Известно, что искусству следует отдавать не только часы досуга и пенки амбиций. Искусству, как родине, порядочный человек отдает самое дорогое, что у него есть. Назовите это «жизнью» или «бессмертной душой», в зависимости от того, какое из имен способности вожделеть считаете абсолютной ценностью, только не подумайте ничего дурного. Если нормальные люди направляют свои желания друг на друга, это еще не означает, что беспредметные вожделения поэтов или аскетов ненормальны.

Сновидцы, неженки, святые, тщеславные, гордецы, фантазеры, богоискатели, бомбометатели — глупо думать, что кто-то из них может обрести счастье в постели своей мечты — особенно если их уложить туда силой. Мечтать имеет смысл только о недостижимом. А имеет ли смысл мечтать? Сомнительно. Но для некоторых это единственная возможность примирить совесть с рассудком, рассудок — с реальностью, а себя — с собою же. Так ведь бывает: томишься, беспокоишься — и это и есть твой покой. Как так? Наверное, диалектика.

Люди искусства, к сожалению, пренебрегают философией, и если могут пересказать какие-то более или менее интересные детсадовские истины, то и те переврут. Они интересуются только собой — но поскольку интересоваться там особо нечем, то и результаты предпринятых психологических излишеств малоблестящи.

Нельзя так нецензурно обращаться с читателем. Для нецензурного обращения существуют музы в ассортименте.

Сожительство с музой (говоря по-простому, сублимация) снабжено, как и всё на свете, приличествующими терниями. Сначала! А потом… Вопрос о супружеском счастье сам по себе занимателен, но лично я убежден, что браки заключаются людьми с какой угодно целью, только не с целью быть счастливыми. И это правильно. Кроме счастья, у человека есть много других обязанностей.

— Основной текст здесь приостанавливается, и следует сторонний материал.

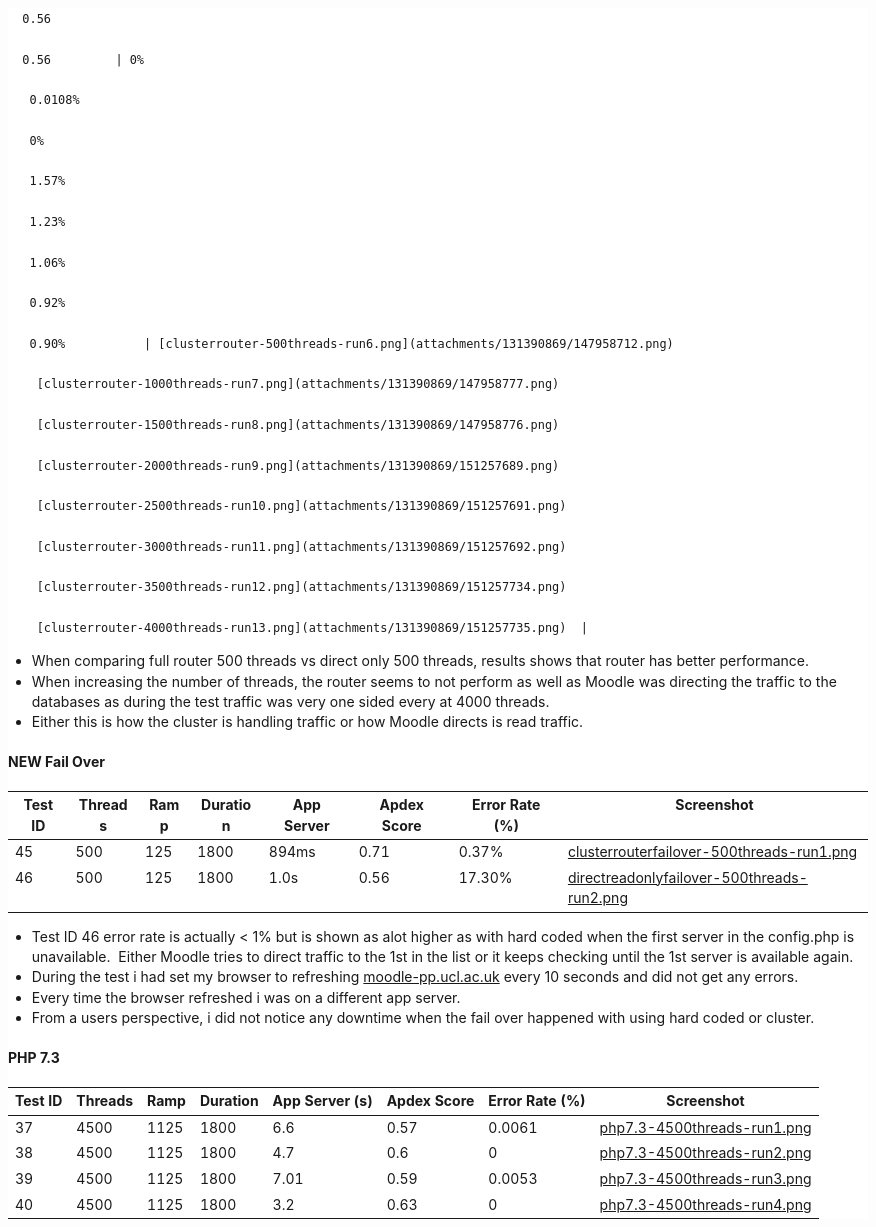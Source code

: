       0.56         
                   
      0.56         | 0%             
                       
       0.0108%         
                       
       0%              
                       
       1.57%           
                       
       1.23%           
                       
       1.06%           
                       
       0.92%           
                       
       0.90%           | [clusterrouter-500threads-run6.png](attachments/131390869/147958712.png)   
                                                                                    
        [clusterrouter-1000threads-run7.png](attachments/131390869/147958777.png)   
                                                                                    
        [clusterrouter-1500threads-run8.png](attachments/131390869/147958776.png)   
                                                                                    
        [clusterrouter-2000threads-run9.png](attachments/131390869/151257689.png)   
                                                                                    
        [clusterrouter-2500threads-run10.png](attachments/131390869/151257691.png)  
                                                                                    
        [clusterrouter-3000threads-run11.png](attachments/131390869/151257692.png)  
                                                                                    
        [clusterrouter-3500threads-run12.png](attachments/131390869/151257734.png)  
                                                                                    
        [clusterrouter-4000threads-run13.png](attachments/131390869/151257735.png)  |

-   When comparing full router 500 threads vs direct only 500 threads, results shows that router has better performance.
-   When increasing the number of threads, the router seems to not perform as well as Moodle was directing the traffic to the databases as during the test traffic was very one sided every at 4000 threads.
-   Either this is how the cluster is handling traffic or how Moodle directs is read traffic.

#### NEW Fail Over

| Test ID | Threads | Ramp | Duration | App Server | Apdex Score | Error Rate (%) | Screenshot                                                                        |
|---------|---------|------|----------|------------|-------------|----------------|-----------------------------------------------------------------------------------|
| 45      | 500     | 125  | 1800     | 894ms      | 0.71        | 0.37%          | [clusterrouterfailover-500threads-run1.png](attachments/131390869/151257880.png)  |
| 46      | 500     | 125  | 1800     | 1.0s       | 0.56        | 17.30%         | [directreadonlyfailover-500threads-run2.png](attachments/131390869/151257881.png) |

-   Test ID 46 error rate is actually &lt; 1% but is shown as alot higher as with hard coded when the first server in the config.php is unavailable.  Either Moodle tries to direct traffic to the 1st in the list or it keeps checking until the 1st server is available again.
-   During the test i had set my browser to refreshing [moodle-pp.ucl.ac.uk](http://moodle-pp.ucl.ac.uk) every 10 seconds and did not get any errors.
-   Every time the browser refreshed i was on a different app server.
-   From a users perspective, i did not notice any downtime when the fail over happened with using hard coded or cluster.

#### **PHP 7.3**

| Test ID | Threads | Ramp | Duration | App Server (s) | Apdex Score | Error Rate (%) | Screenshot                                                         |
|---------|---------|------|----------|----------------|-------------|----------------|--------------------------------------------------------------------|
| 37      | 4500    | 1125 | 1800     | 6.6            | 0.57        | 0.0061         | [php7.3-4500threads-run1.png](attachments/131390869/137159520.png) |
| 38      | 4500    | 1125 | 1800     | 4.7            | 0.6         | 0              | [php7.3-4500threads-run2.png](attachments/131390869/137159521.png) |
| 39      | 4500    | 1125 | 1800     | 7.01           | 0.59        | 0.0053         | [php7.3-4500threads-run3.png](attachments/131390869/137159522.png) |
| 40      | 4500    | 1125 | 1800     | 3.2            | 0.63        | 0              | [php7.3-4500threads-run4.png](attachments/131390869/137159523.png) |
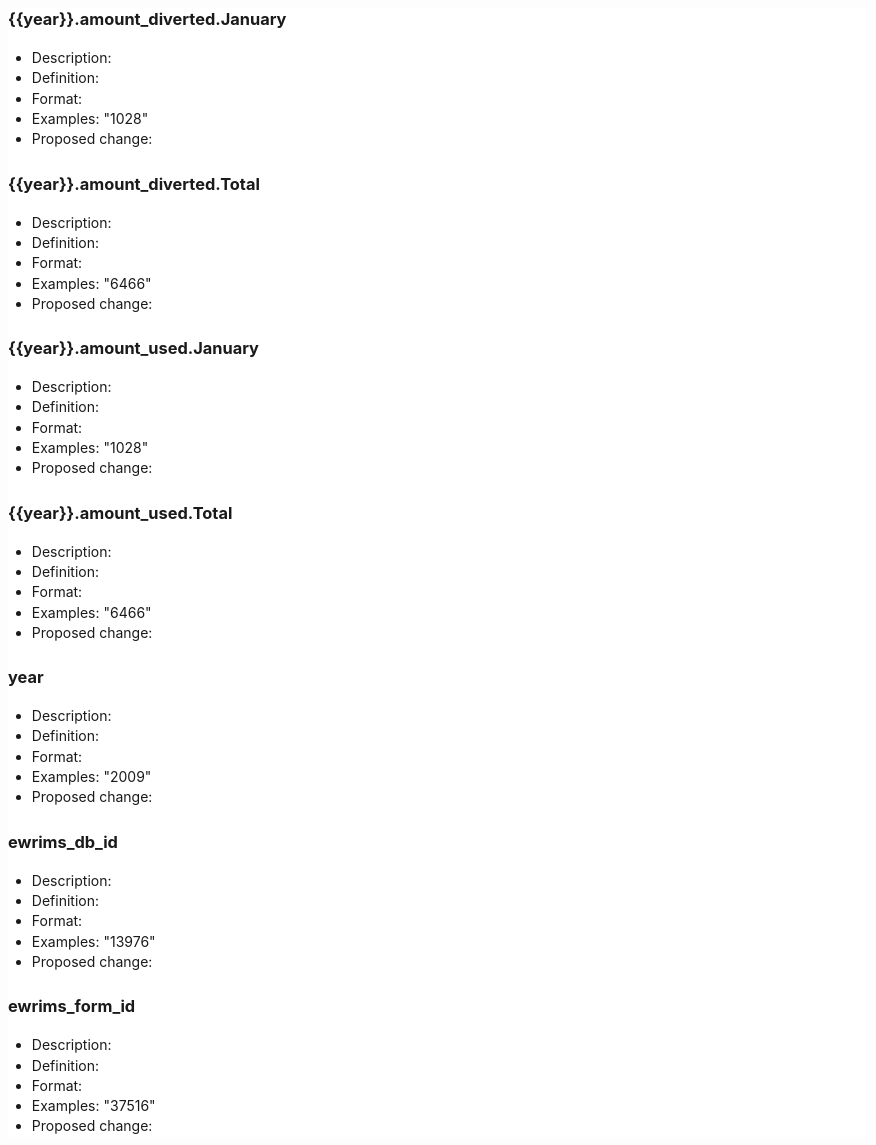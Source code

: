 ### {{year}}.amount_diverted.January
* Description: 
* Definition: 
* Format: 
* Examples: "1028"
* Proposed change:    

### {{year}}.amount_diverted.Total
* Description: 
* Definition: 
* Format: 
* Examples: "6466"
* Proposed change: 

### {{year}}.amount_used.January
* Description: 
* Definition: 
* Format: 
* Examples: "1028"
* Proposed change:    

### {{year}}.amount_used.Total
* Description:
* Definition: 
* Format: 
* Examples: "6466"
* Proposed change: 

### year
* Description:
* Definition: 
* Format: 
* Examples: "2009"
* Proposed change:

### ewrims_db_id
* Description:
* Definition: 
* Format: 
* Examples: "13976"
* Proposed change:

### ewrims_form_id
* Description:
* Definition: 
* Format: 
* Examples: "37516"
* Proposed change:
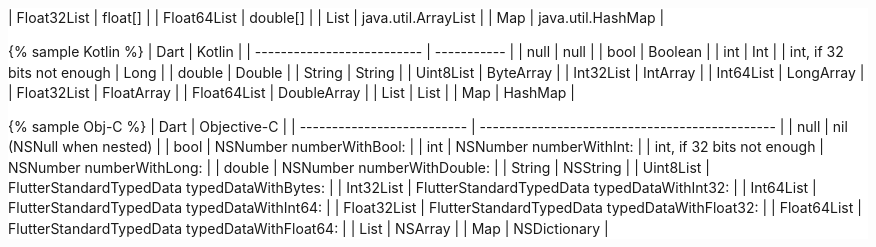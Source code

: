 | Float32List                | float[]             |
| Float64List                | double[]            |
| List                       | java.util.ArrayList |
| Map                        | java.util.HashMap   |

{% sample Kotlin %}
| Dart                       | Kotlin      |
| -------------------------- | ----------- |
| null                       | null        |
| bool                       | Boolean     |
| int                        | Int         |
| int, if 32 bits not enough | Long        |
| double                     | Double      |
| String                     | String      |
| Uint8List                  | ByteArray   |
| Int32List                  | IntArray    |
| Int64List                  | LongArray   |
| Float32List                | FloatArray  |
| Float64List                | DoubleArray |
| List                       | List        |
| Map                        | HashMap     |

{% sample Obj-C %}
| Dart                       | Objective-C                                    |
| -------------------------- | ---------------------------------------------- |
| null                       | nil (NSNull when nested)                       |
| bool                       | NSNumber numberWithBool:                       |
| int                        | NSNumber numberWithInt:                        |
| int, if 32 bits not enough | NSNumber numberWithLong:                       |
| double                     | NSNumber numberWithDouble:                     |
| String                     | NSString                                       |
| Uint8List                  | FlutterStandardTypedData typedDataWithBytes:   |
| Int32List                  | FlutterStandardTypedData typedDataWithInt32:   |
| Int64List                  | FlutterStandardTypedData typedDataWithInt64:   |
| Float32List                | FlutterStandardTypedData typedDataWithFloat32: |
| Float64List                | FlutterStandardTypedData typedDataWithFloat64: |
| List                       | NSArray                                        |
| Map                        | NSDictionary                                   |
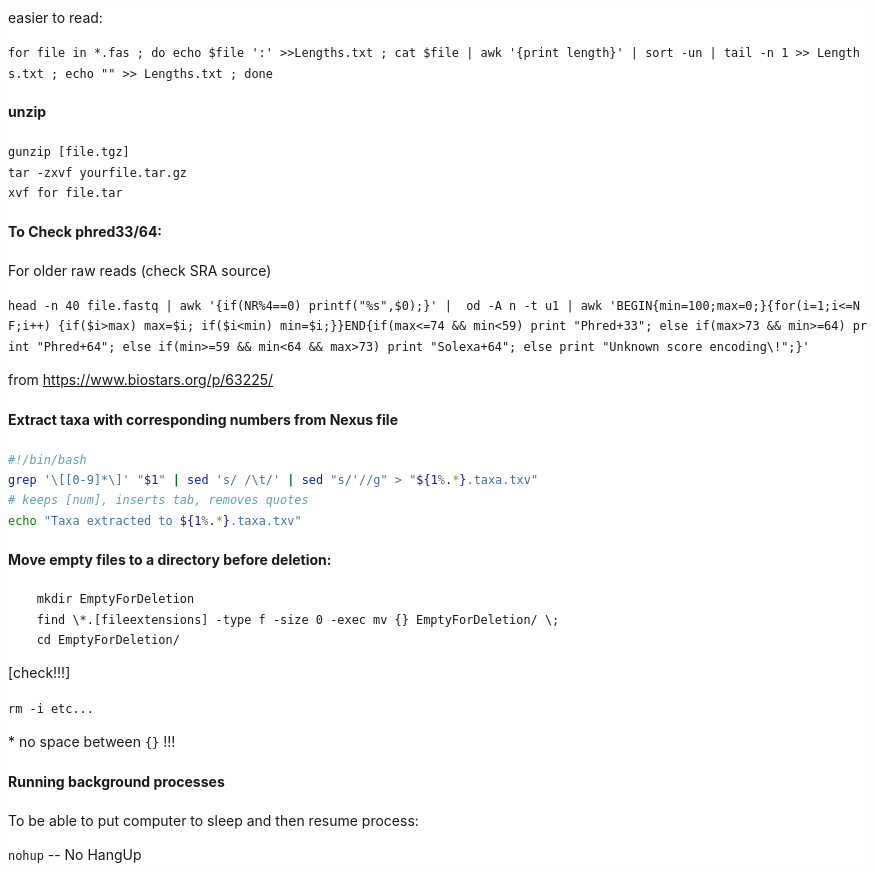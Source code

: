 easier to read:

```shell
for file in *.fas ; do echo $file ':' >>Lengths.txt ; cat $file | awk '{print length}' | sort -un | tail -n 1 >> Lengths.txt ; echo "" >> Lengths.txt ; done
```

#### unzip

```shell
gunzip [file.tgz]
tar -zxvf yourfile.tar.gz
xvf for file.tar
```

#### To Check phred33/64:

For older raw reads (check SRA source)

```shell
head -n 40 file.fastq | awk '{if(NR%4==0) printf("%s",$0);}' |  od -A n -t u1 | awk 'BEGIN{min=100;max=0;}{for(i=1;i<=NF;i++) {if($i>max) max=$i; if($i<min) min=$i;}}END{if(max<=74 && min<59) print "Phred+33"; else if(max>73 && min>=64) print "Phred+64"; else if(min>=59 && min<64 && max>73) print "Solexa+64"; else print "Unknown score encoding\!";}'
```

from https://www.biostars.org/p/63225/



#### Extract taxa with corresponding numbers from Nexus file

```bash
#!/bin/bash
grep '\[[0-9]*\]' "$1" | sed 's/ /\t/' | sed "s/'//g" > "${1%.*}.taxa.txv"
# keeps [num], inserts tab, removes quotes
echo "Taxa extracted to ${1%.*}.taxa.txv"
```



#### Move empty files to a directory before deletion:

```shell
    mkdir EmptyForDeletion
    find \*.[fileextensions] -type f -size 0 -exec mv {} EmptyForDeletion/ \;
    cd EmptyForDeletion/
```

\[check!!!\]

    rm -i etc...

\* no space between `{}` !!!

#### Running background processes

To be able to put computer to sleep and then resume process:

`nohup` -- No HangUp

Вот, значит, живем. Муза — как обычная сварливая жена, но много хуже. И что уж совсем ни в какие ворота — в недобрый час заката и уныния (потому что к этому часу всё уходит в песок: и молодость, и мечты, и задор, и даже талант), когда, думаешь, наконец-то переведем дух, сварливо, мирно состарившись друг подле друга, эта дрянь тебя бросает. Уходит к другому, на тридцать, сорок или пятьдесят лет моложе. На что ты ему сдалась, плачешь ты, старая обрюзгшая жаба, посмотри на себя в зеркало! Смеется. Смотришь вместе с ней — и протираешь глаза. Она опять Дориан Грей во всем блеске красоты и юности, а ты — его же портрет, по-прежнему старый и мерзкий. Не уходи, бормочешь, не покидай меня так безжалостно, совсем одного, полумертвого. «Да на что ты мне?» — отвечает. Был бы ты молодой или труп, но ты не холоден и не горяч, а только тепл. И изблюю тебя из уст Моих.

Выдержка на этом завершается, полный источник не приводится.